This week, I will make a short article regarding how to ensure the user has set a password long enough.
As you know, there is no password checking in Quality Center, and even a blank password is still considered as a valid password. If you have already installed the Quality Center Demo project, you are aware that the default users ‘alice_qc’, ‘cecil_qc’ and al. all have a blank password.
If you have some system administration background, you also certainly know that this is bad practice (very bad, to be exact).
So, now, the question is ‘How to check a user’s password?’ Good question and I will answer that in the next paragraphs.

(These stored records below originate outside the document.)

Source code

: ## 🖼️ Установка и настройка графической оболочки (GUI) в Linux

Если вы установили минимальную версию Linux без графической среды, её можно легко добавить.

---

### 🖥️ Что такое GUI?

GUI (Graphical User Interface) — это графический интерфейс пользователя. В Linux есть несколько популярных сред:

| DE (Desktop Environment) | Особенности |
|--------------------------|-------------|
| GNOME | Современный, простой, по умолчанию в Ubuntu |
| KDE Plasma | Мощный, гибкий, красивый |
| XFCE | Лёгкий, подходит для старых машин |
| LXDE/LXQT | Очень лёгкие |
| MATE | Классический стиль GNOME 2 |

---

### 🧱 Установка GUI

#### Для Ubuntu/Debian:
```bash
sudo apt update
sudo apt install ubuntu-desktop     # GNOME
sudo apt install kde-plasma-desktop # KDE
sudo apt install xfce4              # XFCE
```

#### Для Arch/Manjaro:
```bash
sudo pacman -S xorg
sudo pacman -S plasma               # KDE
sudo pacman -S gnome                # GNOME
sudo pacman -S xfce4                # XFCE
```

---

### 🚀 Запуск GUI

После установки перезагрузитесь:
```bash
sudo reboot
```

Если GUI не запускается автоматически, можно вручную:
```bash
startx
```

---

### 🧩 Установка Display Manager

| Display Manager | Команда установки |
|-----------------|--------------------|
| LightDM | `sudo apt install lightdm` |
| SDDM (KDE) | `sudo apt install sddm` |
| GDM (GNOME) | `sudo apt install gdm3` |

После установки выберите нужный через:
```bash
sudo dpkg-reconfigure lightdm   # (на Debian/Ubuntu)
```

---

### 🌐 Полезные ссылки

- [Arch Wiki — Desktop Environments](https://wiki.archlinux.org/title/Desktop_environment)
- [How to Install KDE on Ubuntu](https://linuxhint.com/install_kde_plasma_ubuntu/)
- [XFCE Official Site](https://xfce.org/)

If you remember from last week, the workflow provides a set of event functions where you can control the behavior of Quality Center. The one that interest us today is Project_CanLogin. Indeed, this function has the following prototype:
Function Project_CanLogin(DomainName, ProjectName, UserName)
where:
• DomainName: Name of the domain the user is trying to log in
• ProjectName: Name of the project the user is trying to log in
• UserName: Name of the user who is trying to log in
• and more importantly, this function returns a boolean value that indicates if you accept or not this user. False, for stay away from my project
Now, we can deny access to a user but we still cannot check his password. But this can be quickly resolved. There is an object called TDConnection (nearly the same as in the OTA API) that has an interesting property called Password.
If you try to do the following in Project_CanLogin then you will see your password:
MsgBox TDConnection.Password
We now have all the building blocks for solving the issue:
Function Project_CanLogin(DomainName, ProjectName, UserName)
‘ First Check the password.
If TDConnection.Password = “” Then
MsgBox “Your user id does not have any password defined. Please contact the project administrator.”, 0, “Error”
Project_CanLogin = False
Else
Project_CanLogin = True
End If
End Function
OK, not too bad but maybe we can go a little bit further. Now, we can even enforce a length of minimum 8 characters and force the user to change his or her password if the size is incorrect. The full script is below:
Function Project_CanLogin(DomainName, ProjectName, UserName)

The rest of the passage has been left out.